The Pragmatic Cost of a Nine
In 25 years, it will probably be Amazon that will go down as the Toyota of the 21st century. However, for astute observers, Google will be the Toyota Production System of the 21st century. Google's beginning starts at the turn of the 21st century. Google was created by two Stanford University students, Larry Page and Sergey Brin, with the help of Sun co-founder Andy Bechtolsheim who wrote the pair a check for $100,000. Around ten years later, Andy Bechtolsheim also created a significant disruption in the networking world when he founded Arista Networks. Jeff Bezos, Amazon founder, was also an early angel investor.
Before Google, information technology (IT) operations were considered administrative. Before 2010, most IT jobs were either programmers or system administrators. Google was founded by two Ph.D. students who saw opportunities from a first-principles perspective. They also recruited a high percentage of PhDs. In his book Principles of Network and System Administration, Mark Burgess claimed that system administration was a form of human-computer engineering. Critics strongly rejected this and said the role should not be called engineers. Google eventually changed the industry mindset by defining the system administration role to Site Reliability Engineering (SRE). Google decided early on that scale would be an issue for their existence.
When Yahoo launched in 1994, there were only around three thousand websites on the internet. By the time Google launched its service in 1998, almost three million websites were on the internet. When Instagram launched in 2010, around three hundred million web servers were on the internet. There are two billion websites on the internet as of 2022 (1). Google realized early on that traditional IT practices and processes would not keep up with the predicted growth of the internet. In Google's view, Google had an engineering problem, not an administration issue. As students in nearly all of their growth areas, they took a pragmatic approach. They redefined how to scale distributed computing related to storing data. They designed databases differently. They even created and developed computer and network devices themselves.

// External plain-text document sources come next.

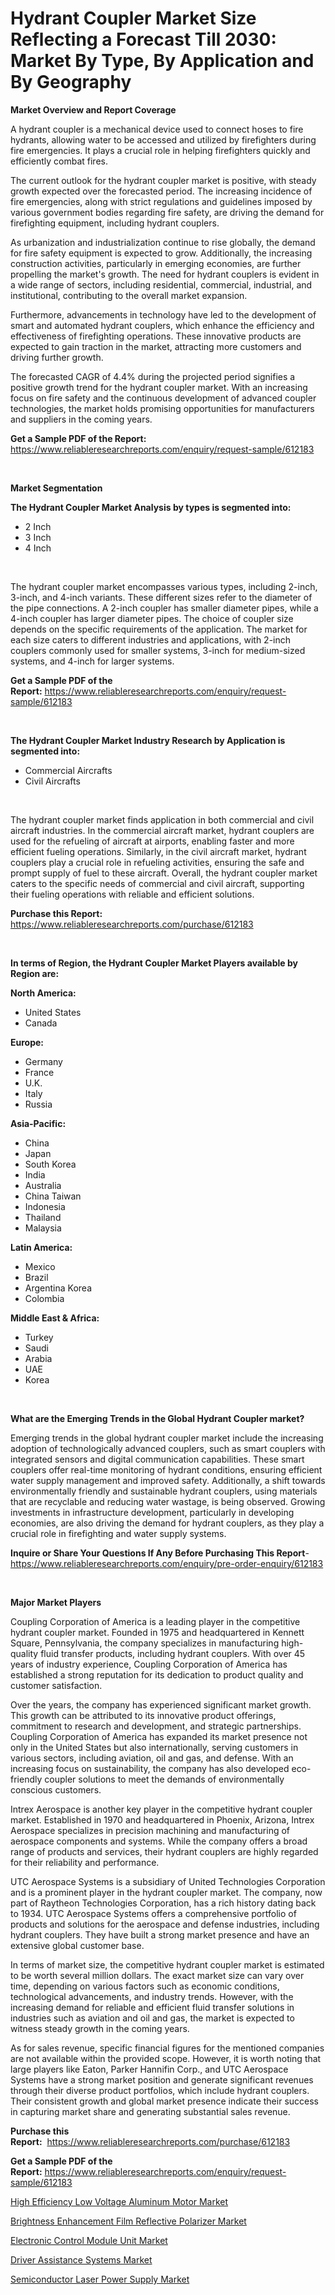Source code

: <p><h1>Hydrant Coupler Market Size Reflecting a Forecast Till 2030: Market By Type, By Application and By Geography</h1></p><p><strong>Market Overview and Report Coverage</strong></p>
<p><p>A hydrant coupler is a mechanical device used to connect hoses to fire hydrants, allowing water to be accessed and utilized by firefighters during fire emergencies. It plays a crucial role in helping firefighters quickly and efficiently combat fires.</p><p>The current outlook for the hydrant coupler market is positive, with steady growth expected over the forecasted period. The increasing incidence of fire emergencies, along with strict regulations and guidelines imposed by various government bodies regarding fire safety, are driving the demand for firefighting equipment, including hydrant couplers.</p><p>As urbanization and industrialization continue to rise globally, the demand for fire safety equipment is expected to grow. Additionally, the increasing construction activities, particularly in emerging economies, are further propelling the market's growth. The need for hydrant couplers is evident in a wide range of sectors, including residential, commercial, industrial, and institutional, contributing to the overall market expansion.</p><p>Furthermore, advancements in technology have led to the development of smart and automated hydrant couplers, which enhance the efficiency and effectiveness of firefighting operations. These innovative products are expected to gain traction in the market, attracting more customers and driving further growth.</p><p>The forecasted CAGR of 4.4% during the projected period signifies a positive growth trend for the hydrant coupler market. With an increasing focus on fire safety and the continuous development of advanced coupler technologies, the market holds promising opportunities for manufacturers and suppliers in the coming years.</p></p>
<p><strong>Get a Sample PDF of the Report:</strong> <a href="https://www.reliableresearchreports.com/enquiry/request-sample/612183">https://www.reliableresearchreports.com/enquiry/request-sample/612183</a></p>
<p>&nbsp;</p>
<p><strong>Market Segmentation</strong></p>
<p><strong>The Hydrant Coupler Market Analysis by types is segmented into:</strong></p>
<p><ul><li>2 Inch</li><li>3 Inch</li><li>4 Inch</li></ul></p>
<p>&nbsp;</p>
<p><p>The hydrant coupler market encompasses various types, including 2-inch, 3-inch, and 4-inch variants. These different sizes refer to the diameter of the pipe connections. A 2-inch coupler has smaller diameter pipes, while a 4-inch coupler has larger diameter pipes. The choice of coupler size depends on the specific requirements of the application. The market for each size caters to different industries and applications, with 2-inch couplers commonly used for smaller systems, 3-inch for medium-sized systems, and 4-inch for larger systems.</p></p>
<p><strong>Get a Sample PDF of the Report:</strong>&nbsp;<a href="https://www.reliableresearchreports.com/enquiry/request-sample/612183">https://www.reliableresearchreports.com/enquiry/request-sample/612183</a></p>
<p>&nbsp;</p>
<p><strong>The Hydrant Coupler Market Industry Research by Application is segmented into:</strong></p>
<p><ul><li>Commercial Aircrafts</li><li>Civil Aircrafts</li></ul></p>
<p>&nbsp;</p>
<p><p>The hydrant coupler market finds application in both commercial and civil aircraft industries. In the commercial aircraft market, hydrant couplers are used for the refueling of aircraft at airports, enabling faster and more efficient fueling operations. Similarly, in the civil aircraft market, hydrant couplers play a crucial role in refueling activities, ensuring the safe and prompt supply of fuel to these aircraft. Overall, the hydrant coupler market caters to the specific needs of commercial and civil aircraft, supporting their fueling operations with reliable and efficient solutions.</p></p>
<p><strong>Purchase this Report:</strong>&nbsp; <a href="https://www.reliableresearchreports.com/purchase/612183">https://www.reliableresearchreports.com/purchase/612183</a></p>
<p>&nbsp;</p>
<p><strong>In terms of Region, the Hydrant Coupler Market Players available by Region are:</strong></p>
<p>
    <p> <strong> North America: </strong>
        <ul>
            <li>United States</li>
            <li>Canada</li>
        </ul>
        </p> 
    <p> <strong> Europe: </strong>
        <ul>
            <li>Germany</li>
            <li>France</li>
            <li>U.K.</li>
            <li>Italy</li>
            <li>Russia</li>
        </ul>
        </p> 
    <p> <strong> Asia-Pacific: </strong>
        <ul>
            <li>China</li>
            <li>Japan</li>
            <li>South Korea</li>
            <li>India</li>
            <li>Australia</li>
            <li>China Taiwan</li>
            <li>Indonesia</li>
            <li>Thailand</li>
            <li>Malaysia</li>
        </ul>
        </p> 
    <p> <strong> Latin America: </strong>
        <ul>
            <li>Mexico</li>
            <li>Brazil</li>
            <li>Argentina Korea</li>
            <li>Colombia</li>
        </ul>
        </p> 
    <p> <strong> Middle East & Africa: </strong>
        <ul>
            <li>Turkey</li>
            <li>Saudi</li>
            <li>Arabia</li>
            <li>UAE</li>
            <li>Korea</li>
        </ul>
    </p>
    </p>
<p>&nbsp;</p>
<p><strong>What are the Emerging Trends in the Global Hydrant Coupler market?</strong></p>
<p><p>Emerging trends in the global hydrant coupler market include the increasing adoption of technologically advanced couplers, such as smart couplers with integrated sensors and digital communication capabilities. These smart couplers offer real-time monitoring of hydrant conditions, ensuring efficient water supply management and improved safety. Additionally, a shift towards environmentally friendly and sustainable hydrant couplers, using materials that are recyclable and reducing water wastage, is being observed. Growing investments in infrastructure development, particularly in developing economies, are also driving the demand for hydrant couplers, as they play a crucial role in firefighting and water supply systems.</p></p>
<p><strong>Inquire or Share Your Questions If Any Before Purchasing This Report</strong>- <a href="https://www.reliableresearchreports.com/enquiry/pre-order-enquiry/612183">https://www.reliableresearchreports.com/enquiry/pre-order-enquiry/612183</a></p>
<p>&nbsp;</p>
<p><strong>Major Market Players</strong></p>
<p><p>Coupling Corporation of America is a leading player in the competitive hydrant coupler market. Founded in 1975 and headquartered in Kennett Square, Pennsylvania, the company specializes in manufacturing high-quality fluid transfer products, including hydrant couplers. With over 45 years of industry experience, Coupling Corporation of America has established a strong reputation for its dedication to product quality and customer satisfaction.</p><p>Over the years, the company has experienced significant market growth. This growth can be attributed to its innovative product offerings, commitment to research and development, and strategic partnerships. Coupling Corporation of America has expanded its market presence not only in the United States but also internationally, serving customers in various sectors, including aviation, oil and gas, and defense. With an increasing focus on sustainability, the company has also developed eco-friendly coupler solutions to meet the demands of environmentally conscious customers.</p><p>Intrex Aerospace is another key player in the competitive hydrant coupler market. Established in 1970 and headquartered in Phoenix, Arizona, Intrex Aerospace specializes in precision machining and manufacturing of aerospace components and systems. While the company offers a broad range of products and services, their hydrant couplers are highly regarded for their reliability and performance.</p><p>UTC Aerospace Systems is a subsidiary of United Technologies Corporation and is a prominent player in the hydrant coupler market. The company, now part of Raytheon Technologies Corporation, has a rich history dating back to 1934. UTC Aerospace Systems offers a comprehensive portfolio of products and solutions for the aerospace and defense industries, including hydrant couplers. They have built a strong market presence and have an extensive global customer base.</p><p>In terms of market size, the competitive hydrant coupler market is estimated to be worth several million dollars. The exact market size can vary over time, depending on various factors such as economic conditions, technological advancements, and industry trends. However, with the increasing demand for reliable and efficient fluid transfer solutions in industries such as aviation and oil and gas, the market is expected to witness steady growth in the coming years.</p><p>As for sales revenue, specific financial figures for the mentioned companies are not available within the provided scope. However, it is worth noting that large players like Eaton, Parker Hannifin Corp., and UTC Aerospace Systems have a strong market position and generate significant revenues through their diverse product portfolios, which include hydrant couplers. Their consistent growth and global market presence indicate their success in capturing market share and generating substantial sales revenue.</p></p>
<p><strong>Purchase this Report:</strong>&nbsp;&nbsp;<a href="https://www.reliableresearchreports.com/purchase/612183">https://www.reliableresearchreports.com/purchase/612183</a></p>
<p></p>
<p><strong>Get a Sample PDF of the Report:</strong>&nbsp;<a href="https://www.reliableresearchreports.com/enquiry/request-sample/612183">https://www.reliableresearchreports.com/enquiry/request-sample/612183</a></p>
<p><p><a href="https://www.linkedin.com/pulse/high-efficiency-low-voltage-aluminum-motor-market-size-share/">High Efficiency Low Voltage Aluminum Motor Market</a></p><p><a href="https://github.com/luckyshygirl/Market-Research-Report-List-1/blob/main/brightness-enhancement-film-reflective-polarizer-market.md">Brightness Enhancement Film Reflective Polarizer Market</a></p><p><a href="https://github.com/gdfhhhj/Market-Research-Report-List-1/blob/main/electronic-control-module-unit-market.md">Electronic Control Module Unit Market</a></p><p><a href="https://www.linkedin.com/pulse/driver-assistance-systems-market-size-share-global-analysis/">Driver Assistance Systems Market</a></p><p><a href="https://medium.com/@itzelheller546/semiconductor-laser-power-supply-market-size-growth-forecast-2023-2030-8c9d7cd7d5e7">Semiconductor Laser Power Supply Market</a></p></p>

One of the crucial areas is how Google looked at the reliability of its computer infrastructure. In the early 2000's many large banks, retail, and insurance companies saw reliability in absolutes or, some might say, deterministic. You would hear executives say that the system can never go down. They would talk about how many nine's of availability a service could maintain with the primary objective of increasing availability by another nine. A system with four nines (i.e., 99.99 percent availability) would be considered better than one with three nines (i.e., 99.9 percent availability) —five-nines better than four nines, and so on. Service providers would advertise their competitive advantage based on how many nines of availability they could provide.
Google published a book of essays in 2016 called Site Reliability Engineering (SRE), describing how they managed their infrastructure. The book was the first to shed light on a lot of the science and methodology behind how Google grew at a mass scale. In one of the chapters called Embracing Risk, Google explained that it was not their intention to create perfect reliability, systems that never fail. They realized that absolute reliability was not a goal. Instead, they took a pragmatic approach. Absolute or deterministic reliability conflicted with how quickly an organization could grow. At Google, growth was vital. Banks, retail stores, and insurance companies used to have code freezes, where no new features or changes to the system would happen for a specific period. Retail organizations, for example, freeze all changes from November to January. Under those conditions, Google could not grow and remain competitive. Google describes what I would call a pragmatic cost of a nine in the SRE book. The reliability engineer can ask two questions:
How much more money do we make by increasing the nines?
Does adding the additional nine cost more than the money we make?
It's as simple as that.
Charles Sanders Peirce, the founder of Pragmatism, came to the same conclusion in searching for the perfect measurement using pendulums. At some point, the accuracy of the pendulum crossed the pragmatic cost of building it. There was an economic point at which the accuracy of a measurement device reached a point where additional accuracy would yield diminishing returns.